İstanbullu bir piyanist
19. yüzyılın sonlarına doğru kendisi hakkında “büyük Türk piyanist,” “hassasiyeti, ince zevki ve zerafeti ile dikkat çekiyor,” “birinci sınıf bir piyanist; zarif ve mükemmel stilinin yanısıra müziǧe kendine özgü bir şiirsel yaklaşımı var,” “piyanonun harika ustaları arasında yer aldığını ispatlayan üstün nitelikleri gözler önüne serdi” gibi sözler kullanılan, Londra’da 15 Haziran 1895’te Princes’ Hall’da ilk sahneye çıktığında icrası “İstanbullu piyanist tartışma götürmez bir başarıya ulaştı,” “Pırıl pırıl ve mükemmel icrası ile hayranlarının gönlünü fethetti,” şeklinde yorumlanan, piyano için yazdığı besteleri için “çok etkili ve müziksel değeri oldukça yüksek,” “gerçek bir sanat anlayışını yansıtıyor,” şeklinde yorumlar yapılmış bir İstanbullu piyanist var.

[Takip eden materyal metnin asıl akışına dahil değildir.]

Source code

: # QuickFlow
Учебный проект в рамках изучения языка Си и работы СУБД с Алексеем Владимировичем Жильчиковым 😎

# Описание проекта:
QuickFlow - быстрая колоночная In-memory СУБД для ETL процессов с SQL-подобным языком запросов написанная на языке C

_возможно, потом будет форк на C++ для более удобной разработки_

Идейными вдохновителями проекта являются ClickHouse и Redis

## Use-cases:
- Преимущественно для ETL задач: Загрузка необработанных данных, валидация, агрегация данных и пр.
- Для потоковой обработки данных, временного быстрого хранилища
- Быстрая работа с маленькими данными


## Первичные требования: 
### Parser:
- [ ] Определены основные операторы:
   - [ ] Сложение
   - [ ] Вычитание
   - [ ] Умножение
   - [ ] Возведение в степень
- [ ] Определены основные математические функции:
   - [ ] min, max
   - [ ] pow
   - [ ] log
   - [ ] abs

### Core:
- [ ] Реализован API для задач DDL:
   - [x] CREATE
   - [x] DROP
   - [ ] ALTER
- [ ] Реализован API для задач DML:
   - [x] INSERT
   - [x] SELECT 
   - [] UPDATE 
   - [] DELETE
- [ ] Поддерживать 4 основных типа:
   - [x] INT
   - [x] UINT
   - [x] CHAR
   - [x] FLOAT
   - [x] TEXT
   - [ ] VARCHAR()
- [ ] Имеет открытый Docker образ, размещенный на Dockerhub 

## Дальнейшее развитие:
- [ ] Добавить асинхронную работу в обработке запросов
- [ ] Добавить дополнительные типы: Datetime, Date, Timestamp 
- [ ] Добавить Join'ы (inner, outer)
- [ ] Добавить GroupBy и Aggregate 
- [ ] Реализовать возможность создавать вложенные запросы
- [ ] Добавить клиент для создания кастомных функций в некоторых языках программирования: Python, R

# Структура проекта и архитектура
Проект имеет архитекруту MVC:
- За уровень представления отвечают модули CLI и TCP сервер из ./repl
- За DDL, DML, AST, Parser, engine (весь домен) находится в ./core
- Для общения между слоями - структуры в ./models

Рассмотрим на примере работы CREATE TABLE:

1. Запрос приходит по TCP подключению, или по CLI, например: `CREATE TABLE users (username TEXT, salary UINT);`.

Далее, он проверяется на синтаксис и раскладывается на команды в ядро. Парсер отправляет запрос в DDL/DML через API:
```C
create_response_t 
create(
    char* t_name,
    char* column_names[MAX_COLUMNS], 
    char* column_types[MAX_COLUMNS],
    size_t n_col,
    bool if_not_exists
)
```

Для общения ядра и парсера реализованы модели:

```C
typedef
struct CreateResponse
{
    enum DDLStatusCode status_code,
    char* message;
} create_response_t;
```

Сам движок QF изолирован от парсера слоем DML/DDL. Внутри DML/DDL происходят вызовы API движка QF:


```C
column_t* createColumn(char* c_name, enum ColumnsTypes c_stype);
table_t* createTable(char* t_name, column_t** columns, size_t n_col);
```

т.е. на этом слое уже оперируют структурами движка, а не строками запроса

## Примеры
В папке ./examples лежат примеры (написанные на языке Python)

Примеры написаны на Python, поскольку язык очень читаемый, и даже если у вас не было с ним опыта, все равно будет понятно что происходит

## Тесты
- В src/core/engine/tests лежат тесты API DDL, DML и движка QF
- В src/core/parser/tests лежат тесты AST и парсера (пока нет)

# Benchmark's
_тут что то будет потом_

Weimar'da büyük Üstad Franz Liszt'in üç seneden fazla öğrencisi olmuş, Üstad’ın şerefine dillerden düşmeyen bir ziyafet vermiş, 1882’de Wagner’in son operası Parsifal’ın prömiyerinde Bayreuth’da Richard Wagner’le kadeh tokuşturmuş olan bu Türk piyanist, İstanbullu ünlü eczacı Della Sudda’ların ailesinden Faik Bey Franz Della Sudda (1859-1940).
Franz Liszt'in öğrencisi İstanbullu piyanist Faik Bey Franz Della Sudda'nın 1900 yılında Danimarkalı ressam Arild Rosenkrantz tarafından yapılmış portresi.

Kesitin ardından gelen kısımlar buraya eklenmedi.